10 minute read

Confluent’s Schema Registry’s rules for evolving JSON schemas are so limiting as to be basically unusable. In this two-part series we’ll look at why its unusable and then, in the second part, how we can leverage Confluent’s JSON schema registry extension to build a more useful evolution model.

A brief history of evolution

No, not the darwinian sort of evolution. Here, we’re talking about schema evolution and JSON schema evolution in particular.

Recommended reading before reading this article would be our article on JSON Schema Validators, which gives some good background on Schemas in general, Robert Yokota’s article on Understanding JSON Schema Compatability, which goes in-depth into the specifics of how JSON schema compatability works, and maybe Confluent’s own documentation on JSON Schema compatibility rules.

If that seems like a lot of reading, or if you’ve previously read these and just need a refresher, then the gist of all of the above can be boiled down to the following:

  • Backward compatibility means that readers with a newer schema can correctly parse data written using an older schema, i.e. new schemas can read old data.

  • Forwards compatibility means that readers with an older schema can correctly parse data written using a newer schema. i.e. old schemas can read new data.

  • Full compatibility means both being forward and backwards compatible.

  • Confluent’s Schema Registry differentiates between a schema being forwards or backwards compatible with its neighbours, or transitively compatible with all schema versions that come before it or after it. (The rest of this article will discuss transitively compatible schema changes).

  • We recommend that all the schemas used to describe data in a Kafka topic should be fully compatible, or FULL_TRANSITIVE in Schema Registry terminology, as data in Kafka topics can be around for a long time.

    • Transitive Backwards compatible allows Consumers to read data produced with an older schema, either because they were updated before the producing app(s), or because they were lagging during deployment, or because they need to be able to rewind and reprocess old data in the topic, etc.
    • Transitive Forwards compatible allows Consumers to read data produced with a newer schema, either because they were updated after the producing app(s), or because you want the ability to roll back a bad deployment, which can leave data in topics produced by newer schemas, etc.

Is Confluent’s JSON Schema evolution fit for purpose?

Looking at the posts on StackOverflow and GitHub it seems there is some confusion.
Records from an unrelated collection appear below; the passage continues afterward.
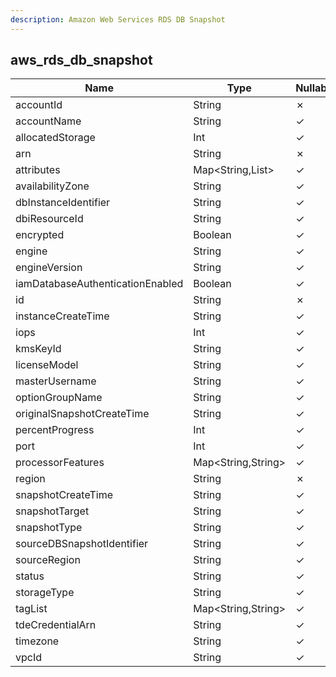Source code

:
 ```yaml
---
description: Amazon Web Services RDS DB Snapshot
---
```

aws_rds_db_snapshot
-------------------

| **Name**                         | **Type**           | **Nullable** |
| -------------------------------- | ------------------ | ------------ |
| accountId                        | String             | &cross;      |
| accountName                      | String             | &check;      |
| allocatedStorage                 | Int                | &check;      |
| arn                              | String             | &cross;      |
| attributes                       | Map<String,List>   | &check;      |
| availabilityZone                 | String             | &check;      |
| dbInstanceIdentifier             | String             | &check;      |
| dbiResourceId                    | String             | &check;      |
| encrypted                        | Boolean            | &check;      |
| engine                           | String             | &check;      |
| engineVersion                    | String             | &check;      |
| iamDatabaseAuthenticationEnabled | Boolean            | &check;      |
| id                               | String             | &cross;      |
| instanceCreateTime               | String             | &check;      |
| iops                             | Int                | &check;      |
| kmsKeyId                         | String             | &check;      |
| licenseModel                     | String             | &check;      |
| masterUsername                   | String             | &check;      |
| optionGroupName                  | String             | &check;      |
| originalSnapshotCreateTime       | String             | &check;      |
| percentProgress                  | Int                | &check;      |
| port                             | Int                | &check;      |
| processorFeatures                | Map<String,String> | &check;      |
| region                           | String             | &cross;      |
| snapshotCreateTime               | String             | &check;      |
| snapshotTarget                   | String             | &check;      |
| snapshotType                     | String             | &check;      |
| sourceDBSnapshotIdentifier       | String             | &check;      |
| sourceRegion                     | String             | &check;      |
| status                           | String             | &check;      |
| storageType                      | String             | &check;      |
| tagList                          | Map<String,String> | &check;      |
| tdeCredentialArn                 | String             | &check;      |
| timezone                         | String             | &check;      |
| vpcId                            | String             | &check;      |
There’s lots of talk about not being able to evolve schemas in a meaningful way, especially if your aim is full compatability. People are running into PROPERTY_ADDED_TO_OPEN_CONTENT_MODEL and PROPERTY_REMOVED_FROM_CLOSED_CONTENT_MODEL errors even when performing changes they expect to be compatible.

While we’re likely all familiar and comfortable with the standard schema evolution rules for required properties seen with other schema types, e.g.

  • Not being able to remove required properties in a forwards compatible way: remember, that’s old schemas reading new data. Old schemas that still require the property can’t read new data that may not contain the property.
  • Not being able to add required properties in a backwards compatible way: remember, that’s new schema reading old data. New schema requiring a new property can’t read old data that may not contain it.
  • Combining the previous two means with Full compatability required properties can neither be added nor removed.

We also intuitively expect adding and removing optional properties to be fully compatible. After all, they’re optional, right? Optional properties can be added and removed in any other schema type I can think of.

Unfortunately, this is not how the Confluent has implemented it’s JSONs schemas compatability checks in the Schema Registry.

It’s this inability to be able to add and remove optional properties, when looking for full compatability, that’s causing people so much confusion. So lets look into what the schema registry is doing and why that results in this unintuitive functionality.

The diagram below shows how the schema registry performs compatibility checks when a new schema version v4 is being added.

Confluent's JSON schema evolution
  • FORWARD_TRANSITIVE checks each existing schema can read data produced by the new schema.
  • BACKWARDS_TRANSITIVE checks the new schema can read data produced by each old schema.
  • FULL_TRANSITIVE compatibility performs both checks.

While this pattern seems sensible and matches that used with other schema types, this pattern causes a problem with JSON Schema, due to how JSON Schema compatibility works, and specifically due to what JSON schema calls content models. Yokota’s article goes into some detail on JSON Schema compatability and content models.

Let’s look at each content model and its suitability to the above pattern of compatibility checks.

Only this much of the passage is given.